> The task
Your answer should repeat every line of the records below in which the word "fidoalliance" appears.

==== Record excerpts ====

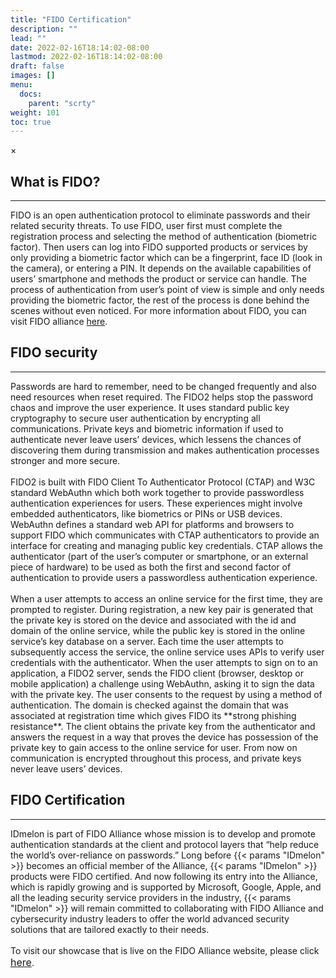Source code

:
 ```yaml
---
title: "FIDO Certification"
description: ""
lead: ""
date: 2022-02-16T18:14:02-08:00
lastmod: 2022-02-16T18:14:02-08:00
draft: false
images: []
menu:
  docs:
    parent: "scrty"
weight: 101
toc: true
---
```

<div id="_modal" class="modal">
  <span class="close">&times;</span>
  <img class="modal-content" id="img01">
</div>

## What is FIDO?

<hr class="hr-line">

FIDO is an open authentication protocol to eliminate passwords and their related security threats. To use FIDO, user first must complete the registration process and
selecting the method of authentication (biometric factor). Then users can log into FIDO supported products or services by only providing a biometric factor which can be a
fingerprint, face ID (look in the camera), or entering a PIN. It depends on the available capabilities of users’ smartphone and methods the product or service can handle.
The process of authentication from user’s point of view is simple and only needs providing the biometric factor, the rest of the process is done behind the scenes without
even noticed. For more information about FIDO, you can visit FIDO alliance [here](https://fidoalliance.org).

## FIDO security

<hr class="hr-line">

<p>
Passwords are hard to remember, need to be changed frequently and also need resources when reset required. The FIDO2 helps stop the password chaos and improve the user
experience. It uses standard public key cryptography to secure user authentication by encrypting all communications. Private keys and biometric information if used to
authenticate never leave users’ devices, which lessens the chances of discovering them during transmission and makes authentication processes stronger and more secure.<br><br>
FIDO2 is built with FIDO Client To Authenticator Protocol (CTAP) and W3C standard WebAuthn which both work together to provide passwordless authentication experiences for
users. These experiences might involve embedded authenticators, like biometrics or PINs or USB devices. WebAuthn defines a standard web API for platforms and browsers to
support FIDO which communicates with CTAP authenticators to provide an interface for creating and managing public key credentials. CTAP allows the authenticator (part of the
user’s computer or smartphone, or an external piece of hardware) to be used as both the first and second factor of authentication to provide users a passwordless
authentication experience.<br><br>
When a user attempts to access an online service for the first time, they are prompted to register. During registration, a new key pair is generated that the private key is
stored on the device and associated with the id and domain of the online service, while the public key is stored in the online service’s key database on a server. Each time
the user attempts to subsequently access the service, the online service uses APIs to verify user credentials with the authenticator.
When the user attempts to sign on to an application, a FIDO2 server, sends the FIDO client (browser, desktop or mobile application) a challenge using WebAuthn, asking it to
sign the data with the private key. The user consents to the request by using a method of authentication. The domain is checked against the domain that was associated at
registration time which gives FIDO its **strong phishing resistance**. The client obtains the private key from the authenticator and answers the request in a way that proves
the device has possession of the private key to gain access to the online service for user. From now on communication is encrypted throughout this process, and private keys
never leave users’ devices.
</p>

## FIDO Certification

<hr class="hr-line">

<p>
IDmelon is part of FIDO Alliance whose mission is to develop and promote authentication standards at the client and protocol layers that “help reduce the world’s over-reliance on passwords.” Long before {{< params "IDmelon" >}} becomes an official member of the Alliance, {{< params "IDmelon" >}} products were FIDO certified. And now following its entry into the Alliance, which is rapidly growing and is supported by Microsoft, Google, Apple, and all the leading security service providers in the industry, {{< params "IDmelon" >}} will remain committed to collaborating with FIDO Alliance and cybersecurity industry leaders to offer the world advanced security solutions that are tailored exactly to their needs.<br><br>
To visit our showcase that is live on the FIDO Alliance website, please click <a href="https://fidoalliance.org/company/idmelon/" style="font-size:16px;">here</a>.
</p>
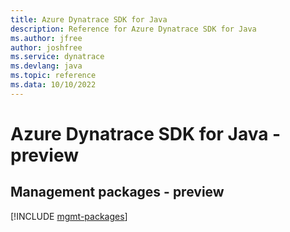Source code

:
 ```yaml
---
title: Azure Dynatrace SDK for Java
description: Reference for Azure Dynatrace SDK for Java
ms.author: jfree
author: joshfree
ms.service: dynatrace
ms.devlang: java
ms.topic: reference
ms.data: 10/10/2022
---
```

# Azure Dynatrace SDK for Java - preview

## Management packages - preview
[!INCLUDE [mgmt-packages](dynatrace-mgmt-index.md)]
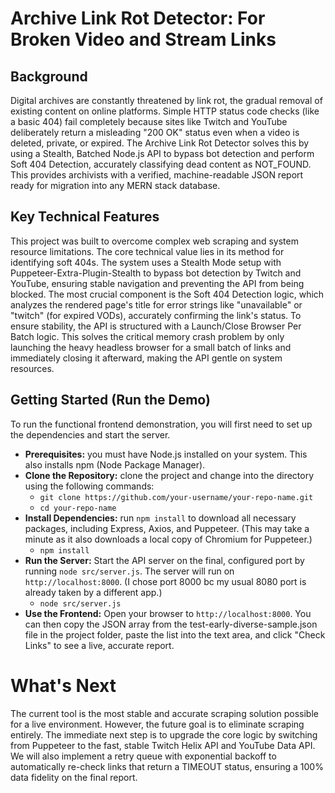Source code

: # Archive Link Rot Detector: For Broken Video and Stream Links

## Background
Digital archives are constantly threatened by link rot, the gradual removal of existing content on online platforms. Simple HTTP status code checks (like a basic 404) fail completely because sites like Twitch and YouTube deliberately return a misleading "200 OK" status even when a video is deleted, private, or expired. The Archive Link Rot Detector solves this by using a Stealth, Batched Node.js API to bypass bot detection and perform Soft 404 Detection, accurately classifying dead content as NOT_FOUND. This provides archivists with a verified, machine-readable JSON report ready for migration into any MERN stack database.

## Key Technical Features
This project was built to overcome complex web scraping and system resource limitations. The core technical value lies in its method for identifying soft 404s. The system uses a Stealth Mode setup with Puppeteer-Extra-Plugin-Stealth to bypass bot detection by Twitch and YouTube, ensuring stable navigation and preventing the API from being blocked. The most crucial component is the Soft 404 Detection logic, which analyzes the rendered page's title for error strings like "unavailable" or "twitch" (for expired VODs), accurately confirming the link's status. To ensure stability, the API is structured with a Launch/Close Browser Per Batch logic. This solves the critical memory crash problem by only launching the heavy headless browser for a small batch of links and immediately closing it afterward, making the API gentle on system resources.

## Getting Started (Run the Demo)
To run the functional frontend demonstration, you will first need to set up the dependencies and start the server.

- **Prerequisites:** you must have Node.js installed on your system. This also installs npm (Node Package Manager).
- **Clone the Repository:** clone the project and change into the directory using the following commands:
  - ```git clone https://github.com/your-username/your-repo-name.git```
  - ```cd your-repo-name```
- **Install Dependencies:** run ```npm install``` to download all necessary packages, including Express, Axios, and Puppeteer. (This may take a minute as it also downloads a local copy of Chromium for Puppeteer.)
  - ```npm install```
- **Run the Server:** Start the API server on the final, configured port by running ```node src/server.js```. The server will run on ```http://localhost:8000```. (I chose port 8000 bc my usual 8080 port is already taken by a different app.)
  - ```node src/server.js```
- **Use the Frontend:** Open your browser to ```http://localhost:8000```. You can then copy the JSON array from the test-early-diverse-sample.json file in the project folder, paste the list into the text area, and click "Check Links" to see a live, accurate report.

# What's Next
The current tool is the most stable and accurate scraping solution possible for a live environment. However, the future goal is to eliminate scraping entirely. The immediate next step is to upgrade the core logic by switching from Puppeteer to the fast, stable Twitch Helix API and YouTube Data API. We will also implement a retry queue with exponential backoff to automatically re-check links that return a TIMEOUT status, ensuring a 100% data fidelity on the final report.

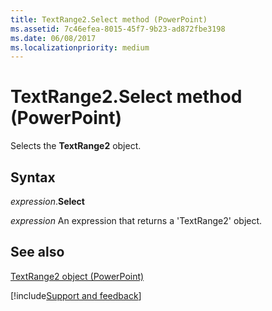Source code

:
 ```yaml
---
title: TextRange2.Select method (PowerPoint)
ms.assetid: 7c46efea-8015-45f7-9b23-ad872fbe3198
ms.date: 06/08/2017
ms.localizationpriority: medium
---
```



# TextRange2.Select method (PowerPoint)

Selects the **TextRange2** object.


## Syntax

_expression_.**Select**

 _expression_ An expression that returns a 'TextRange2' object.


## See also


[TextRange2 object (PowerPoint)](PowerPoint.textrange2.md)

[!include[Support and feedback](~/includes/feedback-boilerplate.md)]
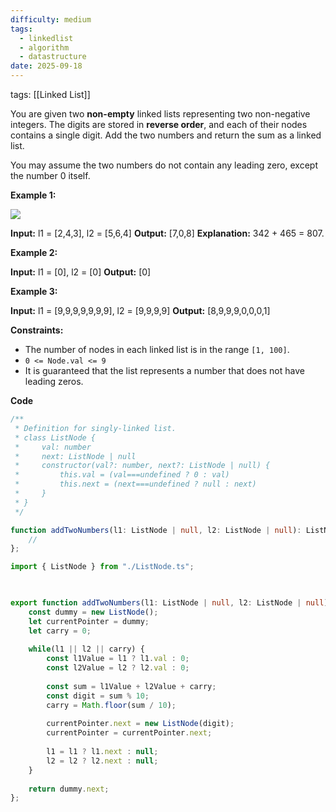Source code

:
 ```yaml
---
difficulty: medium
tags:
  - linkedlist
  - algorithm
  - datastructure
date: 2025-09-18
---
```

tags: [[Linked List]]

You are given two **non-empty** linked lists representing two non-negative integers. The digits are stored in **reverse order**, and each of their nodes contains a single digit. Add the two numbers and return the sum as a linked list.

You may assume the two numbers do not contain any leading zero, except the number 0 itself.

**Example 1:**

![](https://assets.leetcode.com/uploads/2020/10/02/addtwonumber1.jpg)

**Input:** l1 = [2,4,3], l2 = [5,6,4]
**Output:** [7,0,8]
**Explanation:** 342 + 465 = 807.

**Example 2:**

**Input:** l1 = [0], l2 = [0]
**Output:** [0]

**Example 3:**

**Input:** l1 = [9,9,9,9,9,9,9], l2 = [9,9,9,9]
**Output:** [8,9,9,9,0,0,0,1]

**Constraints:**

- The number of nodes in each linked list is in the range `[1, 100]`.
- `0 <= Node.val <= 9`
- It is guaranteed that the list represents a number that does not have leading zeros.

**Code**

```typescript
/**
 * Definition for singly-linked list.
 * class ListNode {
 *     val: number
 *     next: ListNode | null
 *     constructor(val?: number, next?: ListNode | null) {
 *         this.val = (val===undefined ? 0 : val)
 *         this.next = (next===undefined ? null : next)
 *     }
 * }
 */

function addTwoNumbers(l1: ListNode | null, l2: ListNode | null): ListNode | null {
	//
};
```

```typescript
import { ListNode } from "./ListNode.ts";

  

export function addTwoNumbers(l1: ListNode | null, l2: ListNode | null): ListNode | null {
    const dummy = new ListNode();
    let currentPointer = dummy;
    let carry = 0;
  
    while(l1 || l2 || carry) {
        const l1Value = l1 ? l1.val : 0;
        const l2Value = l2 ? l2.val : 0;
  
        const sum = l1Value + l2Value + carry;
        const digit = sum % 10;
        carry = Math.floor(sum / 10);
  
        currentPointer.next = new ListNode(digit);
        currentPointer = currentPointer.next;
  
        l1 = l1 ? l1.next : null;
        l2 = l2 ? l2.next : null;
    }
  
    return dummy.next;
};
```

====

> Solution for this task
even noticed. For more information about FIDO, you can visit FIDO alliance [here](https://fidoalliance.org).
To visit our showcase that is live on the FIDO Alliance website, please click <a href="https://fidoalliance.org/company/idmelon/" style="font-size:16px;">here</a>.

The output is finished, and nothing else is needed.